OTN developers identified several areas where local interfaces
could be used in the FBS 10g. In this application, AlertsBean, PreferencesBean,
TradeDetails, and PortfolioBean are targets of a container-managed relationship
with UserAccount. UserAccount is a local entity bean that has 1:N relationships
with Alerts, Preferences, TradeDetails, and Portfolio records. (For more information
about container-managed relationships, see the Using
Container-Manged Relationships tutorial.) Therefore, per the EJB specification,
the beans must expose local interfaces. They must also reside in the same EJB
JAR file. This design, in addition to meeting the requirements for container-managed
relationships, improves the performance of the application because local method
calls are generally faster than remote calls.

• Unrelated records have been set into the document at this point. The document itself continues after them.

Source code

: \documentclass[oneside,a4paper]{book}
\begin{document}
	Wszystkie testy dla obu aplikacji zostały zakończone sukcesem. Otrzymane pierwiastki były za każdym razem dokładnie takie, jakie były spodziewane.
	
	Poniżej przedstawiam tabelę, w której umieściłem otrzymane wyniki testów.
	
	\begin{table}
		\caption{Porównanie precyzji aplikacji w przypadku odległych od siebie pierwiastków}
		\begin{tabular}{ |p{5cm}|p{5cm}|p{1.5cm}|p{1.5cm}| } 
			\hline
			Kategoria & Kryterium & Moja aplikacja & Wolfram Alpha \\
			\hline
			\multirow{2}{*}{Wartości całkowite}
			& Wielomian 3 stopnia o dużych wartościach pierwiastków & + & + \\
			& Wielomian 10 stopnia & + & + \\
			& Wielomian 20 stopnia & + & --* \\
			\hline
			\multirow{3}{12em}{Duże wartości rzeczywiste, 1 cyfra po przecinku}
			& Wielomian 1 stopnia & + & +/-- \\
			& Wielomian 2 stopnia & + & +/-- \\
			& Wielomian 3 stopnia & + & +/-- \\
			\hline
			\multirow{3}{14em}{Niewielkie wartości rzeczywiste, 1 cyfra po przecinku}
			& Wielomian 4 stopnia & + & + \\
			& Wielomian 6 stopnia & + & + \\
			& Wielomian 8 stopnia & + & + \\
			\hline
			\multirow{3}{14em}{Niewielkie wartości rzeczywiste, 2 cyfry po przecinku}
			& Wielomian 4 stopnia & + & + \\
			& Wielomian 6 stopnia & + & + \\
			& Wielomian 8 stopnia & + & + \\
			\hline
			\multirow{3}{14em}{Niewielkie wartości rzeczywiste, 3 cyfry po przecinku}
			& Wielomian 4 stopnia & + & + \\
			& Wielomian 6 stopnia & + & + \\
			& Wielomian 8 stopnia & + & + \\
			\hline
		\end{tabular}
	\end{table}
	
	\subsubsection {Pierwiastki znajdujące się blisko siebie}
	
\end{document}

Other factors can influence the choice of local or remote
interfaces. In addition to container-managed relationships, beans that are tightly-coupled
logically are good candidates for local interfaces. In the FBS 10g, a Preference
bean is always associated with a User bean, so it makes sense to co-locate them
and have them enable access via local interfaces. Another factor is the type
of client. If a bean is only going to be accessed by Web components or other
beans, consider local interfaces; otherwise, implement remote interfaces because
they enable access from anywhere. Similarly, if the application design calls
for beans distributed across multiple servers, go with remote interfaces. If
you're not certain about where a bean will be deployed or how it will be accessed,
choose remote interfaces to keep your options open.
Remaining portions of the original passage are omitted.